If you utilize GMail (or similar applications) for e-mailing, then you are aware of the fields at the top of a new mail message, right? Needless to say, within the “To…” field, you enter the name of several persons you would like to receive your message. Use the field labeled “Cc…” (for Carbon Copy – remember the way they did it back in 1978 BC, “before computers”?) for anybody who has to view your e-mail but is not the addressee.
But there’s yet another field that you should know about, labeled “Bcc…,” which stands for “Blind carbon copy,” or even the latest version, “Blind courtesy copy.” This industry is made for the names of anybody that demands a copy of the e-mail minus the other individuals (in the “To…” and “Cc…” fields) being aware of it. That’s why it’s called “Blind.”
“But wait one minute,” you might be saying. “I don’t have a “Bcc” field just following the “Cc” field inside my version of Outlook.” Once you launch a new mail message, you may have “To…,” “Cc…,” and “Subject…”–nothing more. That’s because “Bcc” is on a toggle; you can turn it on and off out of your “View” menu. Should your “Bcc…” is not really showing, you are able to switch it on when you are in a mail message by visiting the “View Menu” and selecting “Bcc Field.” A checkmark will show up and the field will become visible at the top of your mail message, just above “Subject…”. (Similar applications also needs to supply you with the option to turn “Bcc” on when it is not continuously visible.)
You should know about and carefully use “Bcc” for a number of reasons. I’m likely to cover many of the most important.
Use Bcc to guard privacy – When an e-mail is delivered to a complete group with all their names within the “To…” or “CC…” fields, every one of them has access to the e-mail address of all others. Normally this might not be an issue internally, but should you be sending an e-mail to employees as well as some outside of your company, use the Bcc field to conceal those internal addresses. You will end up preventing your company’s people from getting spam as well as other unwanted e-mails.
Use Bcc to keep upper management informed – Sometimes you might be sending an e-mail message in a manager’s request, and you want to let the manager understand that you complied. It may not be helpful, however, to make the manager’s name visible in auto cc in gmail as this may add stress or cause unnecessary concern for the addressee. In the event you take into account that to become ebdzxo circumstances, use Bcc for the manager’s copy. But this really is always a judgment call, because sometimes it is important for addressees to know the manager looks over their shoulder, particularly if you use a tight deadline.

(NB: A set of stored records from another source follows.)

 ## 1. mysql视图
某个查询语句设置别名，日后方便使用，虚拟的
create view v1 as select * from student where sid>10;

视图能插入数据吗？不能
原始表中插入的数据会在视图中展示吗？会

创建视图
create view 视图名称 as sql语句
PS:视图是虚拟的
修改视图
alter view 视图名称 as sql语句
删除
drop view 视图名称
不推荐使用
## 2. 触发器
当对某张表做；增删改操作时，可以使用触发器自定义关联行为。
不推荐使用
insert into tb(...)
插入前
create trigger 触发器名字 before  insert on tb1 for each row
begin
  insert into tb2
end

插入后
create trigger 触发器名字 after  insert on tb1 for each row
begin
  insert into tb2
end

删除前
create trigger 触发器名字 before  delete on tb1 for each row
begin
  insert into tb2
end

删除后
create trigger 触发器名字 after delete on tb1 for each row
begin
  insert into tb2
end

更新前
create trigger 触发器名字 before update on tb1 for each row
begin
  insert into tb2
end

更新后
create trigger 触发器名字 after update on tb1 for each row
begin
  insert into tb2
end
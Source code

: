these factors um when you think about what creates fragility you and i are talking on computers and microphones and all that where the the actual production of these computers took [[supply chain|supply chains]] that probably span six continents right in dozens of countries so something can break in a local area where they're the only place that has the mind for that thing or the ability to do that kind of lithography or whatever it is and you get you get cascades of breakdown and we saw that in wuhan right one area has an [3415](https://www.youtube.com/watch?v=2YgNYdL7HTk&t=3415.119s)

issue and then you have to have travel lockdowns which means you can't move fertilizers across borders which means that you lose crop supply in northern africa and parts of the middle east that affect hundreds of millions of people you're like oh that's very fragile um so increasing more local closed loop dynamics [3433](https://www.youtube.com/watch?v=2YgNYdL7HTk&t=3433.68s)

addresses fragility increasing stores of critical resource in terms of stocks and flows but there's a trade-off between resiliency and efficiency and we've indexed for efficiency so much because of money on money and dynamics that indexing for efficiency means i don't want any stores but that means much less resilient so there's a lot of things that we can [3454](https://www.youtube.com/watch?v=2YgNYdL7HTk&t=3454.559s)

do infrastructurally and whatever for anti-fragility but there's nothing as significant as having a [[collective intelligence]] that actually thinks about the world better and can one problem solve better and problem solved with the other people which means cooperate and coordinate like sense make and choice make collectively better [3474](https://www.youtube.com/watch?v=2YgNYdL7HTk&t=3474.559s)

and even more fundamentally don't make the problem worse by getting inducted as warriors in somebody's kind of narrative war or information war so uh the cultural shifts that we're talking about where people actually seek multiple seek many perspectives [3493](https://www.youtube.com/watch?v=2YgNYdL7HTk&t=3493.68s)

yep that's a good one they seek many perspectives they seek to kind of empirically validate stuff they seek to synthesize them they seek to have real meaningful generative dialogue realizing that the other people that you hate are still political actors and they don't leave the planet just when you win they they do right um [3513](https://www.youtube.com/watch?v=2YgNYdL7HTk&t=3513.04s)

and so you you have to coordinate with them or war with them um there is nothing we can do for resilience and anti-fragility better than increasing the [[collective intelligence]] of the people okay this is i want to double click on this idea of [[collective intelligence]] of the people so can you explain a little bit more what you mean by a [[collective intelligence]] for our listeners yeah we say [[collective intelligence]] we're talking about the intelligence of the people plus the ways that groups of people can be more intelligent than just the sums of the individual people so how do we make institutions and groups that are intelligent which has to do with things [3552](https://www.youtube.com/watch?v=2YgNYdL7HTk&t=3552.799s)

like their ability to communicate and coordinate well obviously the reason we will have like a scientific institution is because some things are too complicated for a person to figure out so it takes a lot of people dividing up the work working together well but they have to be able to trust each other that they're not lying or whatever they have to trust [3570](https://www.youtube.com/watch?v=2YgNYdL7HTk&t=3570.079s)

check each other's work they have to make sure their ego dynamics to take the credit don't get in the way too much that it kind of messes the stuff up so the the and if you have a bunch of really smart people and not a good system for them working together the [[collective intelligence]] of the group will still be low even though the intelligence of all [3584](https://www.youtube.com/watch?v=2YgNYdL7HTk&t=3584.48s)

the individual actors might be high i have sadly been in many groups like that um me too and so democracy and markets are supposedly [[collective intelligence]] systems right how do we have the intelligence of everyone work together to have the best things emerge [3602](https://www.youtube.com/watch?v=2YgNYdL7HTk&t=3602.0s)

Use Bcc to create your message more personal – Are you feeling differently about a message addressed solely to you personally versus one brought to all your company’s employees? The identical principle works in the opposite direction, as well. Should you place everyone’s name inside the Bcc field, then each could have the impression that you simply wrote your e-mail only for them. Be careful in your wording, however, since this tactic will backfire if your letter contains second-person plurals, such as “All of you may be wondering…”.
Use Bcc to help keep an archive of your correspondence – This nifty trick depends of obtaining or acquiring a separate e-mail address from the conventional business address. Place that address inside the Bcc field, e.g., “[email protected],” and Outlook sends a duplicate of your own e-mail to that address. This could be helpful should you be wanting a quick way to keep a record of all the e-mail you distribute regarding a certain project or issue.
Caution: When Bcc can backfire – Occasionally, however, when you should think again before entering a person’s name in Bcc. Should your addressee hits “Reply for all,” the reply will not go back to the BCC addressee(s). Yet still, that reply is probably not worded as carefully as it might be in the event the sender knew everyone indexed in Bcc. To place it bluntly, this is the way people get insulted and feelings get hurt. If you are working with an element that is the least bit touchy or even volatile, you will do well to stay away from Bcc.